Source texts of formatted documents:
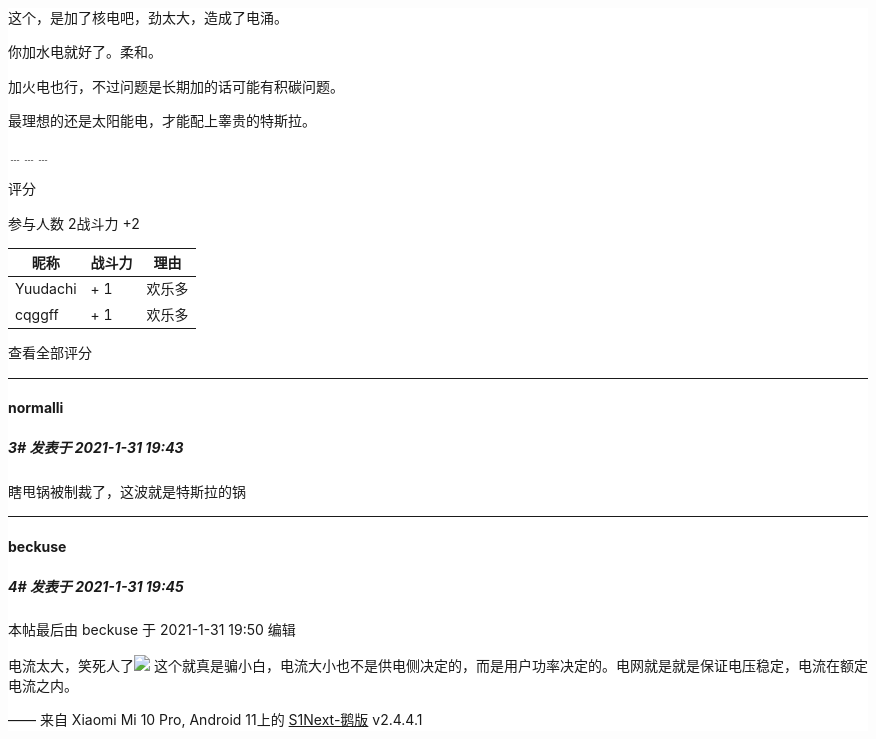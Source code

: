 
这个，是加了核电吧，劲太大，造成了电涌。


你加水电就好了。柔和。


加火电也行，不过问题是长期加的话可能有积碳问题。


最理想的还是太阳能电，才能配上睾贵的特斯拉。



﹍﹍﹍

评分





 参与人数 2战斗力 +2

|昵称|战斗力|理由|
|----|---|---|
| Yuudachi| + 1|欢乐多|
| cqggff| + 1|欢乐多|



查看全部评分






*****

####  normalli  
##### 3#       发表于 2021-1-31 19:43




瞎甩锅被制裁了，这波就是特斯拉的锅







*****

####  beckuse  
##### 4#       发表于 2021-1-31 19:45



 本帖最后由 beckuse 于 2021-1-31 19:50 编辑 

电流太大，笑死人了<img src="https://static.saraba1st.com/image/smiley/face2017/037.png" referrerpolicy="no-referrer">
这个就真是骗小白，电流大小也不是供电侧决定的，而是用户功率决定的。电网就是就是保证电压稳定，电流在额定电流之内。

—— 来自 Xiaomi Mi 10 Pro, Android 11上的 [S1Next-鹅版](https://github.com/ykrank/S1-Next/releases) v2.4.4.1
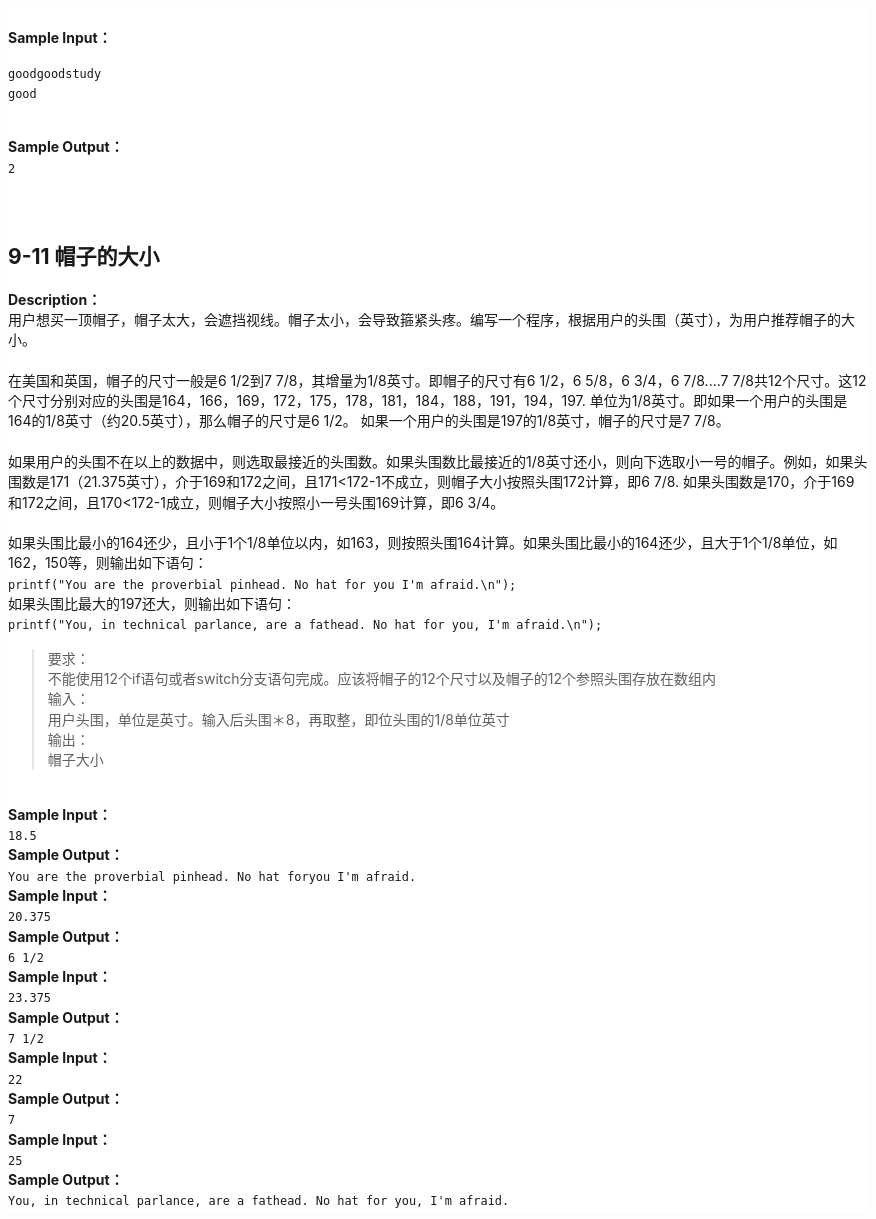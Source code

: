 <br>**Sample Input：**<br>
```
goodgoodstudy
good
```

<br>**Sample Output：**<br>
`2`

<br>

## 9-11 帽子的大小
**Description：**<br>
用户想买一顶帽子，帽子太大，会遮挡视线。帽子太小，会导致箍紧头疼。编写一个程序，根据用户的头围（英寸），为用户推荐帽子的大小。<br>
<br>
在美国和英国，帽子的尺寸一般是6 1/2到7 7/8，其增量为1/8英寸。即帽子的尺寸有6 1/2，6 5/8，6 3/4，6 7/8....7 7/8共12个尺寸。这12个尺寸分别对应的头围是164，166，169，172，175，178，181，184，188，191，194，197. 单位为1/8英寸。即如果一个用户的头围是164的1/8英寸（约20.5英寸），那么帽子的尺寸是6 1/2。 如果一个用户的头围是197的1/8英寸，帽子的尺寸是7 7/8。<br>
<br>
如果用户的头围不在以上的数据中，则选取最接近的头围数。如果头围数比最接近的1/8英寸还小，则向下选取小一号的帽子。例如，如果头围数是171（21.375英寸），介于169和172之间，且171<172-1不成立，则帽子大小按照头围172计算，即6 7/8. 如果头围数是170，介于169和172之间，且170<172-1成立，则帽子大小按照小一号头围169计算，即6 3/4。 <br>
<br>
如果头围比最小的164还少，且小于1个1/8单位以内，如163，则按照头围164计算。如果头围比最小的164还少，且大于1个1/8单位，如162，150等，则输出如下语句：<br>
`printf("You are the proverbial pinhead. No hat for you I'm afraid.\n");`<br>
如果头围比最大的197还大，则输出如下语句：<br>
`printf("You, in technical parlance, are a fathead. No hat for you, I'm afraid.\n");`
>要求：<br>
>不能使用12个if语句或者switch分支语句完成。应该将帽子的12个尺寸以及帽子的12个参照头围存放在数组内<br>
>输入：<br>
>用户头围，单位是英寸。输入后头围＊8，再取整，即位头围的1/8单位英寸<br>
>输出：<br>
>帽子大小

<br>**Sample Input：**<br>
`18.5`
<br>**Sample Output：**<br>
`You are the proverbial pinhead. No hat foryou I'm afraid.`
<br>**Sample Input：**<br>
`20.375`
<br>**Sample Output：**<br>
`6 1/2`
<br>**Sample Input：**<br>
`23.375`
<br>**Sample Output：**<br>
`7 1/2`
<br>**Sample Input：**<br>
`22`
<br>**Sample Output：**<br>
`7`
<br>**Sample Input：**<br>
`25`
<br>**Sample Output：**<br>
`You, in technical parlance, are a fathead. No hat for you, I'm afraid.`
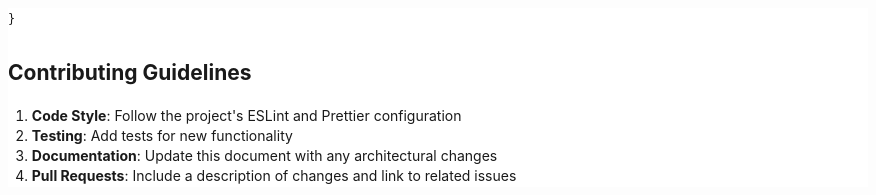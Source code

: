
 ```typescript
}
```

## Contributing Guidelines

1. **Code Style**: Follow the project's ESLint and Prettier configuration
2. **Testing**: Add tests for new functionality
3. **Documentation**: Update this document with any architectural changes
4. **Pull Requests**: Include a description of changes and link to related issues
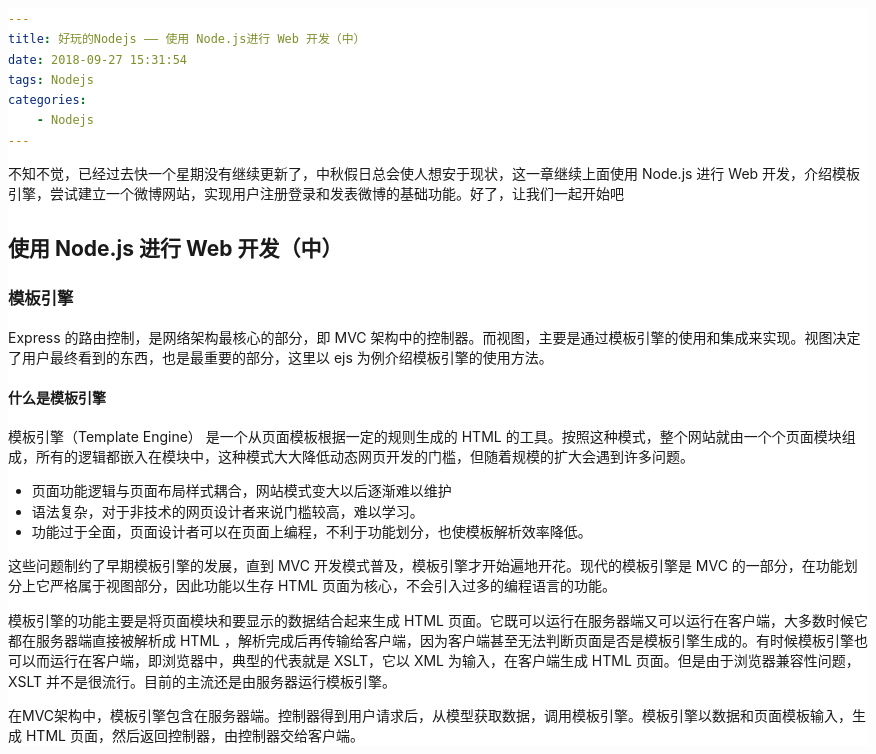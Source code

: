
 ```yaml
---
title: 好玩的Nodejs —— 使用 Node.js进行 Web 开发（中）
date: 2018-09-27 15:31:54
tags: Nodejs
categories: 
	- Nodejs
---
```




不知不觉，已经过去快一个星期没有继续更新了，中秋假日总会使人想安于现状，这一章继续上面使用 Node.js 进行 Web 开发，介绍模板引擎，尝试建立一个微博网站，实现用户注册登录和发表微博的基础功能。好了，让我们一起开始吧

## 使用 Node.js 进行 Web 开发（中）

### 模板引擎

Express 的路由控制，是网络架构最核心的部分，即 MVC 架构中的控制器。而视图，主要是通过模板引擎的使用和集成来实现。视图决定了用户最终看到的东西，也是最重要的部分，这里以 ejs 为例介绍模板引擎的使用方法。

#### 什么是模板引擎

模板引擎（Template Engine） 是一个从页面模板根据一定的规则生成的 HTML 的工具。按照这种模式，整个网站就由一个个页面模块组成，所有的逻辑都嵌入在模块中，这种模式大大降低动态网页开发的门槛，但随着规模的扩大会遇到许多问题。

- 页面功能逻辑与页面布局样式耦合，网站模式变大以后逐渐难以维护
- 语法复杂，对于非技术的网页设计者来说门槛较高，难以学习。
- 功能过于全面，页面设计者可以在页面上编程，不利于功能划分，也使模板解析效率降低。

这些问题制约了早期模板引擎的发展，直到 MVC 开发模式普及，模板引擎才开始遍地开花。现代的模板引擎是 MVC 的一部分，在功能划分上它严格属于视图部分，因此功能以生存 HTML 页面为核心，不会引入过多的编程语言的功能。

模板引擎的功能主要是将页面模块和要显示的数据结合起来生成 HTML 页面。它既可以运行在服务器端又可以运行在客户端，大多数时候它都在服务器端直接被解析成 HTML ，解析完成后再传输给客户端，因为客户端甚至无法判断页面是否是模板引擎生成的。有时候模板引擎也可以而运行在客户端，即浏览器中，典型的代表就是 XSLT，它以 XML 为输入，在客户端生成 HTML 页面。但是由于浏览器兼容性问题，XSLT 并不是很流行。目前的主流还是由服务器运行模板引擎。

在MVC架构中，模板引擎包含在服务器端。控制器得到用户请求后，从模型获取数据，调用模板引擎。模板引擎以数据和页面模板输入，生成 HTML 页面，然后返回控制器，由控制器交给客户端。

#### [TASK]
Drop every picture, then write out the remaining entries above exactly as they appear.

#### [THE COMPLETED TASK]
Source code

: 
这个，是加了核电吧，劲太大，造成了电涌。


你加水电就好了。柔和。


加火电也行，不过问题是长期加的话可能有积碳问题。


最理想的还是太阳能电，才能配上睾贵的特斯拉。



﹍﹍﹍

评分





 参与人数 2战斗力 +2

|昵称|战斗力|理由|
|----|---|---|
| Yuudachi| + 1|欢乐多|
| cqggff| + 1|欢乐多|



查看全部评分






*****

####  normalli  
##### 3#       发表于 2021-1-31 19:43




瞎甩锅被制裁了，这波就是特斯拉的锅







*****

####  beckuse  
##### 4#       发表于 2021-1-31 19:45



 本帖最后由 beckuse 于 2021-1-31 19:50 编辑 

电流太大，笑死人了<img src="https://static.saraba1st.com/image/smiley/face2017/037.png" referrerpolicy="no-referrer">
这个就真是骗小白，电流大小也不是供电侧决定的，而是用户功率决定的。电网就是就是保证电压稳定，电流在额定电流之内。

—— 来自 Xiaomi Mi 10 Pro, Android 11上的 [S1Next-鹅版](https://github.com/ykrank/S1-Next/releases) v2.4.4.1
Source code

: <br>**Sample Input：**<br>
```
goodgoodstudy
good
```

<br>**Sample Output：**<br>
`2`

<br>

## 9-11 帽子的大小
**Description：**<br>
用户想买一顶帽子，帽子太大，会遮挡视线。帽子太小，会导致箍紧头疼。编写一个程序，根据用户的头围（英寸），为用户推荐帽子的大小。<br>
<br>
在美国和英国，帽子的尺寸一般是6 1/2到7 7/8，其增量为1/8英寸。即帽子的尺寸有6 1/2，6 5/8，6 3/4，6 7/8....7 7/8共12个尺寸。这12个尺寸分别对应的头围是164，166，169，172，175，178，181，184，188，191，194，197. 单位为1/8英寸。即如果一个用户的头围是164的1/8英寸（约20.5英寸），那么帽子的尺寸是6 1/2。 如果一个用户的头围是197的1/8英寸，帽子的尺寸是7 7/8。<br>
<br>
如果用户的头围不在以上的数据中，则选取最接近的头围数。如果头围数比最接近的1/8英寸还小，则向下选取小一号的帽子。例如，如果头围数是171（21.375英寸），介于169和172之间，且171<172-1不成立，则帽子大小按照头围172计算，即6 7/8. 如果头围数是170，介于169和172之间，且170<172-1成立，则帽子大小按照小一号头围169计算，即6 3/4。 <br>
<br>
如果头围比最小的164还少，且小于1个1/8单位以内，如163，则按照头围164计算。如果头围比最小的164还少，且大于1个1/8单位，如162，150等，则输出如下语句：<br>
`printf("You are the proverbial pinhead. No hat for you I'm afraid.\n");`<br>
如果头围比最大的197还大，则输出如下语句：<br>
`printf("You, in technical parlance, are a fathead. No hat for you, I'm afraid.\n");`
>要求：<br>
>不能使用12个if语句或者switch分支语句完成。应该将帽子的12个尺寸以及帽子的12个参照头围存放在数组内<br>
>输入：<br>
>用户头围，单位是英寸。输入后头围＊8，再取整，即位头围的1/8单位英寸<br>
>输出：<br>
>帽子大小

<br>**Sample Input：**<br>
`18.5`
<br>**Sample Output：**<br>
`You are the proverbial pinhead. No hat foryou I'm afraid.`
<br>**Sample Input：**<br>
`20.375`
<br>**Sample Output：**<br>
`6 1/2`
<br>**Sample Input：**<br>
`23.375`
<br>**Sample Output：**<br>
`7 1/2`
<br>**Sample Input：**<br>
`22`
<br>**Sample Output：**<br>
`7`
<br>**Sample Input：**<br>
`25`
<br>**Sample Output：**<br>
`You, in technical parlance, are a fathead. No hat for you, I'm afraid.`
Source code

:
 ```typescript
}
```

## Contributing Guidelines

1. **Code Style**: Follow the project's ESLint and Prettier configuration
2. **Testing**: Add tests for new functionality
3. **Documentation**: Update this document with any architectural changes
4. **Pull Requests**: Include a description of changes and link to related issues
Source code

:
 ```yaml
---
title: 好玩的Nodejs —— 使用 Node.js进行 Web 开发（中）
date: 2018-09-27 15:31:54
tags: Nodejs
categories: 
	- Nodejs
---
```




不知不觉，已经过去快一个星期没有继续更新了，中秋假日总会使人想安于现状，这一章继续上面使用 Node.js 进行 Web 开发，介绍模板引擎，尝试建立一个微博网站，实现用户注册登录和发表微博的基础功能。好了，让我们一起开始吧

## 使用 Node.js 进行 Web 开发（中）

### 模板引擎

Express 的路由控制，是网络架构最核心的部分，即 MVC 架构中的控制器。而视图，主要是通过模板引擎的使用和集成来实现。视图决定了用户最终看到的东西，也是最重要的部分，这里以 ejs 为例介绍模板引擎的使用方法。

#### 什么是模板引擎

模板引擎（Template Engine） 是一个从页面模板根据一定的规则生成的 HTML 的工具。按照这种模式，整个网站就由一个个页面模块组成，所有的逻辑都嵌入在模块中，这种模式大大降低动态网页开发的门槛，但随着规模的扩大会遇到许多问题。

- 页面功能逻辑与页面布局样式耦合，网站模式变大以后逐渐难以维护
- 语法复杂，对于非技术的网页设计者来说门槛较高，难以学习。
- 功能过于全面，页面设计者可以在页面上编程，不利于功能划分，也使模板解析效率降低。

这些问题制约了早期模板引擎的发展，直到 MVC 开发模式普及，模板引擎才开始遍地开花。现代的模板引擎是 MVC 的一部分，在功能划分上它严格属于视图部分，因此功能以生存 HTML 页面为核心，不会引入过多的编程语言的功能。

模板引擎的功能主要是将页面模块和要显示的数据结合起来生成 HTML 页面。它既可以运行在服务器端又可以运行在客户端，大多数时候它都在服务器端直接被解析成 HTML ，解析完成后再传输给客户端，因为客户端甚至无法判断页面是否是模板引擎生成的。有时候模板引擎也可以而运行在客户端，即浏览器中，典型的代表就是 XSLT，它以 XML 为输入，在客户端生成 HTML 页面。但是由于浏览器兼容性问题，XSLT 并不是很流行。目前的主流还是由服务器运行模板引擎。

在MVC架构中，模板引擎包含在服务器端。控制器得到用户请求后，从模型获取数据，调用模板引擎。模板引擎以数据和页面模板输入，生成 HTML 页面，然后返回控制器，由控制器交给客户端。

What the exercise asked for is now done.